Salah satu penyebab ngilu yang sering diabaikan adalah adanya "high spot" atau titik kontak prematur pada tambalan.
Jika tambalan baru tidak diadaptasi dengan sempurna dengan oklusi pasien, tekanan kunyah yang tidak merata akan terkonsentrasi pada area tersebut, menyebabkan trauma pada ligamen periodontal atau pulpa.
Menurut Dr. John Smith, seorang pakar restorasi gigi, "Penyesuaian oklusi yang tepat adalah krusial untuk mencegah sensitisasi berlebihan pada gigi yang baru ditambal.
Kegagalan dalam hal ini dapat menyebabkan rasa nyeri yang persisten dan bahkan kerusakan jangka panjang pada gigi." Pemeriksaan dan penyesuaian oklusi pasca-penambalan adalah langkah penting yang tidak boleh dilewatkan.

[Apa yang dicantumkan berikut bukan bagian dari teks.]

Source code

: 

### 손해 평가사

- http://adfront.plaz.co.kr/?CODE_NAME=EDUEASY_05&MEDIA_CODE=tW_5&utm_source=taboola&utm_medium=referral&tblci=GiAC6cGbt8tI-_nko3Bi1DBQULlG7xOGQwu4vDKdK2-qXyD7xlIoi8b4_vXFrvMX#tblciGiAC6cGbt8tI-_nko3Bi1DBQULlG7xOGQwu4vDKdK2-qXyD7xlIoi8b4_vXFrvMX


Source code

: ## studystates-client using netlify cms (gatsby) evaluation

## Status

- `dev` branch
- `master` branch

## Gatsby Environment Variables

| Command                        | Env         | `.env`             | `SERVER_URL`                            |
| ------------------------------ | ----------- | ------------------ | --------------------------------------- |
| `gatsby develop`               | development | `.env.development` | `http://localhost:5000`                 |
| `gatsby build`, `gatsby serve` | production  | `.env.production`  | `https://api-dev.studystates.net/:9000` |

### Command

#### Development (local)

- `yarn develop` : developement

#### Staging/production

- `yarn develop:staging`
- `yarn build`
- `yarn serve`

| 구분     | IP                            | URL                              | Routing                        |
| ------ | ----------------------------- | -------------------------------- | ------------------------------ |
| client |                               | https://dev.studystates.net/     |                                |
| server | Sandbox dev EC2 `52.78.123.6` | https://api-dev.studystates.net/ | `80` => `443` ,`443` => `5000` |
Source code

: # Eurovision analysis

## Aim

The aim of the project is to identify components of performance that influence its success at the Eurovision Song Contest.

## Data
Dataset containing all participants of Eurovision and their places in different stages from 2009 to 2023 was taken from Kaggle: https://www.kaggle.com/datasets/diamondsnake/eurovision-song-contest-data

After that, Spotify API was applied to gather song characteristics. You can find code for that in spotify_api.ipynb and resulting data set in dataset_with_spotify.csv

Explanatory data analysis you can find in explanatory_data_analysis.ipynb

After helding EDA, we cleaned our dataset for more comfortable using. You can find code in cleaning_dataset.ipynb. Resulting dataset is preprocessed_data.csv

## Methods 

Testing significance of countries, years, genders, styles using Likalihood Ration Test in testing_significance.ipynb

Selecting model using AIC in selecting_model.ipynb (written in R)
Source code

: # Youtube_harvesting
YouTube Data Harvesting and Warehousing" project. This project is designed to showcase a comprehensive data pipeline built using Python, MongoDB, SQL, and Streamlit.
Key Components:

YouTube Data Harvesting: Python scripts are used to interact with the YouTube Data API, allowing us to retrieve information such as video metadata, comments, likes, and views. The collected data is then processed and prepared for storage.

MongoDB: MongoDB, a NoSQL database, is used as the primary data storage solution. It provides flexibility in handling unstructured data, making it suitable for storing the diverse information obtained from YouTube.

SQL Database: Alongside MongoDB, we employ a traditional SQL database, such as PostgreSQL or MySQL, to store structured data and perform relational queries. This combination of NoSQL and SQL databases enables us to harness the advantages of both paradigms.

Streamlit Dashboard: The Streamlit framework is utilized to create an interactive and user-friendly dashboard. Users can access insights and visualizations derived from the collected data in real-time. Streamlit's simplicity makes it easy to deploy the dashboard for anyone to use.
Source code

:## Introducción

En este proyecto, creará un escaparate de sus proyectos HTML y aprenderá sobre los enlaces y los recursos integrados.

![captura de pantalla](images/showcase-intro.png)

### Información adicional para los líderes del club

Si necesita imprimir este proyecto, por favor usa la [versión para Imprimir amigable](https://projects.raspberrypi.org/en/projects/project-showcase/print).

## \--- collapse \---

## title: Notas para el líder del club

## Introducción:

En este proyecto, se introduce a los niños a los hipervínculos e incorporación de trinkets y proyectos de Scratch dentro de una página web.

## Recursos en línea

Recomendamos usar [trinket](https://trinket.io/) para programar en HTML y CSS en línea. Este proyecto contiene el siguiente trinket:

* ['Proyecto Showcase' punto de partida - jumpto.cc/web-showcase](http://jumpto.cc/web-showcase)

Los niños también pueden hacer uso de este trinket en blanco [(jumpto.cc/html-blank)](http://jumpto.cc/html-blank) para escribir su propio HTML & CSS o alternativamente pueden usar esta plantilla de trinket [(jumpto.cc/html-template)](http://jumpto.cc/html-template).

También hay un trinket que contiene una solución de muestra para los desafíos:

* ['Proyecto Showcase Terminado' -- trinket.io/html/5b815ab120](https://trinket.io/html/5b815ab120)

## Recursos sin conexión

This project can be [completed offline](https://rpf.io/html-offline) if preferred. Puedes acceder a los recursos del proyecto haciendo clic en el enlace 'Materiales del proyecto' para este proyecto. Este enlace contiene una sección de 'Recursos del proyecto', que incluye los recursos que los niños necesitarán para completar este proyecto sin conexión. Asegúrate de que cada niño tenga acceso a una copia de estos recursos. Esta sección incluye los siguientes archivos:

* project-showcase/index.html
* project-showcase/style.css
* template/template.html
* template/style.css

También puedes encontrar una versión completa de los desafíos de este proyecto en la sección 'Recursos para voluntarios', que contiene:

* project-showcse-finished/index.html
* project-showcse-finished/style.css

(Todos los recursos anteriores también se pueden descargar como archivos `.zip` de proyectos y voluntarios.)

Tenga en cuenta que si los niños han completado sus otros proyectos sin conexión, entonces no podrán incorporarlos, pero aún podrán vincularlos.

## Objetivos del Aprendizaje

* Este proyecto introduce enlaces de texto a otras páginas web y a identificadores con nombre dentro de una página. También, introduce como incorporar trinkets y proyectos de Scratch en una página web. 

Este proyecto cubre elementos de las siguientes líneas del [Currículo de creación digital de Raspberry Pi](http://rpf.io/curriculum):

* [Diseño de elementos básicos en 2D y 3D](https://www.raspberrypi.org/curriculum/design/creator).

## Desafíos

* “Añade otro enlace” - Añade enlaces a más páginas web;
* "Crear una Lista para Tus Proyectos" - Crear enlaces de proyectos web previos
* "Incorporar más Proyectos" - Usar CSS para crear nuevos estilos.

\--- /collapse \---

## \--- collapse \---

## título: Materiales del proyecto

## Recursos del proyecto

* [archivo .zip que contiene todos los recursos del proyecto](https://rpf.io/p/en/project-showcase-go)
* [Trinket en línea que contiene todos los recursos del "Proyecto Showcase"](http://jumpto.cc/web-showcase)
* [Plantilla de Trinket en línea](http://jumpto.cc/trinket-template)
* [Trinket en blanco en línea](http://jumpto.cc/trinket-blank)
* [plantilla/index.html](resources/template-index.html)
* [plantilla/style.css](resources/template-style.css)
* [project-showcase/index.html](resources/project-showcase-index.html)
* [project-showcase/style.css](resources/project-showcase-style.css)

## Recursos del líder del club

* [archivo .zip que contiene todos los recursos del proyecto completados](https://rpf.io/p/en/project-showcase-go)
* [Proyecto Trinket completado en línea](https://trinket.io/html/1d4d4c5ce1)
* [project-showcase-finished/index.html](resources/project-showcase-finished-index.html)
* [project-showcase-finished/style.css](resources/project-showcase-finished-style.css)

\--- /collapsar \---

Rekomendasi Penanganan Sensitivitas Pasca-TambalanUntuk mengelola sensitivitas pasca-tambalan secara efektif, pasien disarankan untuk tetap berkomunikasi terbuka dengan dokter gigi mereka mengenai gejala yang dialami.
Penting untuk mengikuti instruksi pasca-perawatan yang diberikan, termasuk menghindari makanan pemicu dan menjaga kebersihan mulut yang ketat. Penggunaan pasta gigi desensitisasi dapat memberikan bantuan signifikan dalam jangka pendek dan menengah.
Apabila sensitivitas tidak membaik atau justru memburuk setelah beberapa minggu, atau disertai nyeri spontan, segera jadwalkan kunjungan ulang ke dokter gigi untuk evaluasi lebih lanjut.
Diagnosis yang akurat dan intervensi yang tepat waktu sangat penting untuk mencegah komplikasi yang lebih serius dan memastikan kesehatan gigi yang optimal.